One outstanding issue is that on December 21, 2004, U.S. Assistant Attorney Calvert certified that he authorized a subpoena to Rackspace compelling the production of a copy of the server in order to get the logs. However, the original Commissioner’s subpoena to Rackspace from Calvert demanded only ‘log files in relation to the creation and updating of the web spaces corresponding to’ particular URLs.[55] Rackspace reported that it had received a federal order to provide hardware, but the court documents are conflicting on this matter.
Another outstanding issue from the Indymedia case is how could the U.S. seize hardware from the UK without the support of the UK authorities? The UK government was surprisingly open concerning its lack of participation in the seizure. There may be a case to make that Rackspace UK overreacted to the request from the U.S. authorities. UK legal advisors to Indymedia did not feel as though they could take Rackspace UK to task for handing over the server, they were not in a position to do so until the subpoena had been unsealed. Whether Rackspace UK is at fault is a matter that can now be decided by the courts.

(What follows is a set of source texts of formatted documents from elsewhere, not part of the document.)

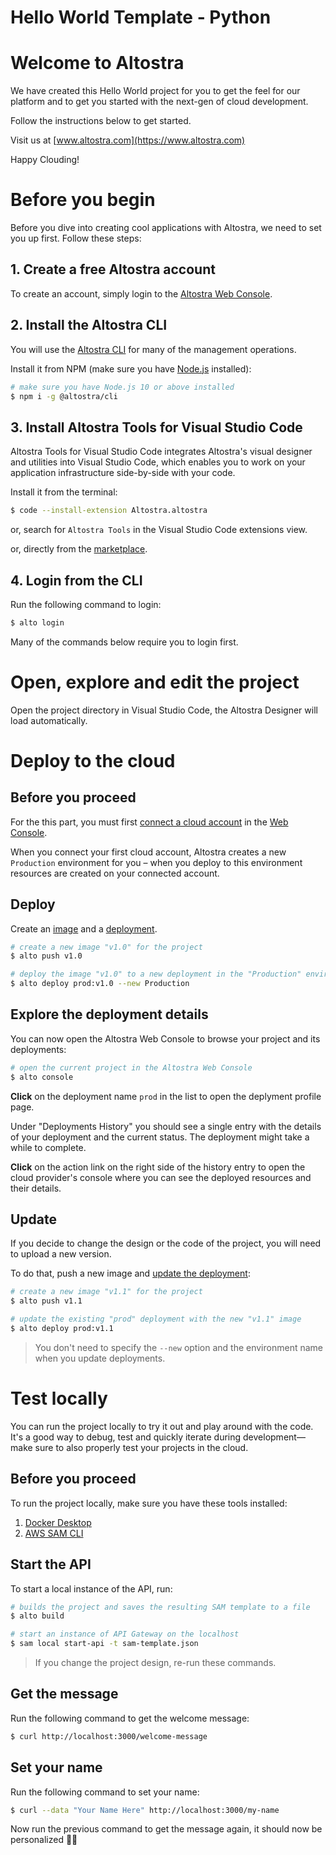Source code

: # Hello World Template - Python

# Welcome to Altostra
We have created this Hello World project for you to get the feel for our platform and to get you started with the next-gen of cloud development.

Follow the instructions below to get started.

Visit us at [www.altostra.com](https://www.altostra.com)

Happy Clouding!

# Before you begin
Before you dive into creating cool applications with Altostra, we need to set you up first. Follow these steps:

## 1. Create a free Altostra account
To create an account, simply login to the [Altostra Web Console](https://app.altostra.com).

## 2. Install the Altostra CLI
You will use the [Altostra CLI](https://docs.altostra.com/reference/CLI/altostra-cli.html) for many of the management operations.

Install it from NPM (make sure you have [Node.js](https://nodejs.org/en/) installed):

```sh
# make sure you have Node.js 10 or above installed
$ npm i -g @altostra/cli
```

## 3. Install Altostra Tools for Visual Studio Code
Altostra Tools for Visual Studio Code integrates Altostra's visual designer and utilities into Visual Studio Code, which enables you to work on your application infrastructure side-by-side with your code.

Install it from the terminal:
```sh
$ code --install-extension Altostra.altostra
```

or, search for `Altostra Tools` in the Visual Studio Code extensions view.

or, directly from the [marketplace](https://marketplace.visualstudio.com/items?itemName=Altostra.altostra).

## 4. Login from the CLI
Run the following command to login:

```sh
$ alto login
```

Many of the commands below require you to login first.

# Open, explore and edit the project
Open the project directory in Visual Studio Code, the Altostra Designer will load automatically.

# Deploy to the cloud

## Before you proceed
For the this part, you must first [connect a cloud account](https://docs.altostra.com/getting-started/connect-your-accounts.html#connect-your-cloud-service-accounts) in the [Web Console](https://app.altostra.com/settings). 

When you connect your first cloud account, Altostra creates a new `Production` environment for you – when you deploy to this environment resources are created on your connected account.

## Deploy
Create an [image](https://docs.altostra.com/reference/concepts/project-image.html) and a [deployment](https://docs.altostra.com/reference/concepts/deployments.html).

```sh
# create a new image "v1.0" for the project
$ alto push v1.0

# deploy the image "v1.0" to a new deployment in the "Production" environment
$ alto deploy prod:v1.0 --new Production
```

## Explore the deployment details
You can now open the Altostra Web Console to browse your project and its deployments:

```sh
# open the current project in the Altostra Web Console 
$ alto console
```

**Click** on the deployment name `prod` in the list to open the deplyment profile page.  

Under "Deployments History" you should see a single entry with the details of your deployment and the current status. The deployment might take a while to complete.

**Click** on the action link on the right side of the history entry to open the cloud provider's console where you can see the deployed resources and their details.

## Update
If you decide to change the design or the code of the project, you will need to upload a new version.

To do that, push a new image and [update the deployment](https://docs.altostra.com/howto/projects/deploy-project.html#update-an-existing-deployment):
```sh
# create a new image "v1.1" for the project
$ alto push v1.1

# update the existing "prod" deployment with the new "v1.1" image
$ alto deploy prod:v1.1
```

> You don't need to specify the `--new` option and the environment name when you update deployments.

# Test locally
You can run the project locally to try it out and play around with the code. It's a good way to debug, test and quickly iterate during development—make sure to also properly test your projects in the cloud.

## Before you proceed
To run the project locally, make sure you have these tools installed:

1. [Docker Desktop](https://www.docker.com/products/docker-desktop)
2. [AWS SAM CLI](https://docs.aws.amazon.com/serverless-application-model/latest/developerguide/serverless-sam-cli-install.html)

## Start the API
To start a local instance of the API, run:
```sh
# builds the project and saves the resulting SAM template to a file
$ alto build

# start an instance of API Gateway on the localhost
$ sam local start-api -t sam-template.json
```

> If you change the project design, re-run these commands.

## Get the message
Run the following command to get the welcome message:
```sh
$ curl http://localhost:3000/welcome-message 
```

## Set your name
Run the following command to set your name:
```sh
$ curl --data "Your Name Here" http://localhost:3000/my-name
```

Now run the previous command to get the message again, it should now be personalized 👋🏻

It can be argued, however, that Rackspace was fully complying with U.S. law. Goldstone and Shave above pointed to the likely conflict of laws that would arise particularly due to the case of United States v. Bank of Nova Scotia. In that case, the Bank of Nova Scotia refused to respond to a request from the U.S. authorities for banking information because the information was kept in the Bahamas; granting access to this information would break Bahamian banking secrecy laws. In this case the courts decided against the Bank of Nova Scotia. According to the court,
In a world where commercial transactions are international in scope, conflicts are inevitable. Courts and legislatures should take every reasonable precaution to avoid placing individuals in the situation [the Bank] finds itself. Yet, this court simply cannot acquiesce in the proposition that United States criminal investigations must be thwarted whenever there is conflict with the interest of other states. (…) The foreign origin of the subpoenaed documents should not be a decisive factor. The nationality of the Bank is Canadian, but its presence is pervasive in the United States. The Bank has voluntarily elected to do business in numerous foreign host countries and has accepted the incidental risk of occasional inconsistent governmental actions. It cannot expect to avail itself of the benefits of doing business here without accepting the concomitant obligations.

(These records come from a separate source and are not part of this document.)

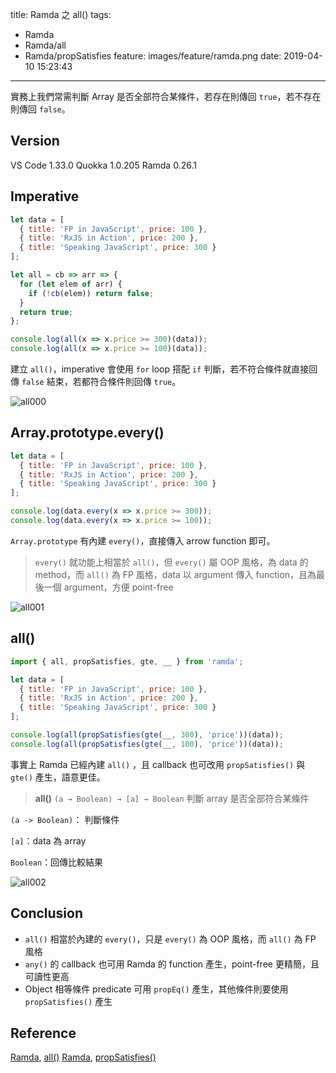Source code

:title: Ramda 之 all()
tags:
  - Ramda
  - Ramda/all
  - Ramda/propSatisfies
feature: images/feature/ramda.png
date: 2019-04-10 15:23:43
---
實務上我們常需判斷 Array 是否全部符合某條件，若存在則傳回 `true`，若不存在則傳回 `false`。

<!-- more -->

## Version

VS Code 1.33.0
Quokka 1.0.205
Ramda 0.26.1

## Imperative

```javascript
let data = [
  { title: 'FP in JavaScript', price: 100 },
  { title: 'RxJS in Action', price: 200 },
  { title: 'Speaking JavaScript', price: 300 }
];

let all = cb => arr => {
  for (let elem of arr) {
    if (!cb(elem)) return false;
  }
  return true;
};

console.log(all(x => x.price >= 300)(data));
console.log(all(x => x.price >= 100)(data));
```

建立 `all()`，imperative 會使用 `for` loop 搭配 `if` 判斷，若不符合條件就直接回傳  `false` 結束，若都符合條件則回傳 `true`。

![all000](/images/ramda/all/all000.png)

## Array.prototype.every()

```javascript
let data = [
  { title: 'FP in JavaScript', price: 100 },
  { title: 'RxJS in Action', price: 200 },
  { title: 'Speaking JavaScript', price: 300 }
];

console.log(data.every(x => x.price >= 300));
console.log(data.every(x => x.price >= 100));
```

`Array.prototype` 有內建 `every()`，直接傳入 arrow function 即可。

> `every()` 就功能上相當於 `all()`，但 `every()` 屬 OOP 風格，為 data 的 method，而 `all()` 為 FP 風格，data 以 argument 傳入 function，且為最後一個 argument，方便 point-free

![all001](/images/ramda/all/all001.png)

## all()

```javascript
import { all, propSatisfies, gte, __ } from 'ramda';

let data = [
  { title: 'FP in JavaScript', price: 100 },
  { title: 'RxJS in Action', price: 200 },
  { title: 'Speaking JavaScript', price: 300 }
];

console.log(all(propSatisfies(gte(__, 300), 'price'))(data));
console.log(all(propSatisfies(gte(__, 100), 'price'))(data));
```

事實上 Ramda 已經內建 `all()` ，且 callback 也可改用 `propSatisfies()` 與 `gte()` 產生，語意更佳。

> **all()**
> `(a → Boolean) → [a] → Boolean`
> 判斷 array 是否全部符合某條件

`(a -> Boolean)`： 判斷條件

`[a]`：data 為 array

`Boolean`：回傳比較結果

![all002](/images/ramda/all/all002.png)

## Conclusion

- `all()` 相當於內建的 `every()`，只是 `every()` 為 OOP 風格，而 `all()` 為 FP 風格
- `any()` 的 callback 也可用 Ramda 的 function 產生，point-free 更精簡，且可讀性更高
- Object 相等條件 predicate 可用 `propEq()` 產生，其他條件則要使用 `propSatisfies()` 產生

## Reference

[Ramda](https://ramdajs.com), [all()](https://ramdajs.com/docs/#all)
[Ramda](https://ramdajs.com), [propSatisfies()](https://ramdajs.com/docs/#propSatisfies)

Rackspace is left in the situation where it is complying with U.S. law and yet possibly breaking UK law, and this is entirely legal because Rackspace elected to do business in the UK.

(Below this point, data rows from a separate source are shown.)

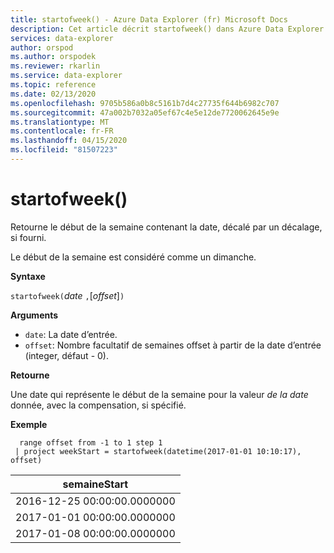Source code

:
 ```yaml
---
title: startofweek() - Azure Data Explorer (fr) Microsoft Docs
description: Cet article décrit startofweek() dans Azure Data Explorer.
services: data-explorer
author: orspod
ms.author: orspodek
ms.reviewer: rkarlin
ms.service: data-explorer
ms.topic: reference
ms.date: 02/13/2020
ms.openlocfilehash: 9705b586a0b8c5161b7d4c27735f644b6982c707
ms.sourcegitcommit: 47a002b7032a05ef67c4e5e12de7720062645e9e
ms.translationtype: MT
ms.contentlocale: fr-FR
ms.lasthandoff: 04/15/2020
ms.locfileid: "81507223"
---
```

# <a name="startofweek"></a>startofweek()

Retourne le début de la semaine contenant la date, décalé par un décalage, si fourni.

Le début de la semaine est considéré comme un dimanche.

**Syntaxe**

`startofweek(`*date* `,`[*offset*]`)`

**Arguments**

* `date`: La date d’entrée.
* `offset`: Nombre facultatif de semaines offset à partir de la date d’entrée (integer, défaut - 0).

**Retourne**

Une date qui représente le début de la semaine pour la valeur *de la date* donnée, avec la compensation, si spécifié.

**Exemple**

```kusto
  range offset from -1 to 1 step 1
 | project weekStart = startofweek(datetime(2017-01-01 10:10:17), offset) 
```

|semaineStart|
|---|
|2016-12-25 00:00:00.0000000|
|2017-01-01 00:00:00.0000000|
|2017-01-08 00:00:00.0000000|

This is a very surprising rationale that goes against everything we were once promised when we heard of such things as globalization and the Internet. What is most surprising is that this has always been the law of the land, it is not the creation of the Cybercrime Convention that enabled this multi-jurisdictional quagmire. Rather, the convention may result in making the matter worse. It is indeed old wine – one that has only matured.
This is an excerpt from a chapter in CYBERCRIME AND JURISDICTION: A Global Survey, edited by Bert-Jaap Koops and Susan W. Brenner, published in 2006 by T.M.C. ASSER PRESS.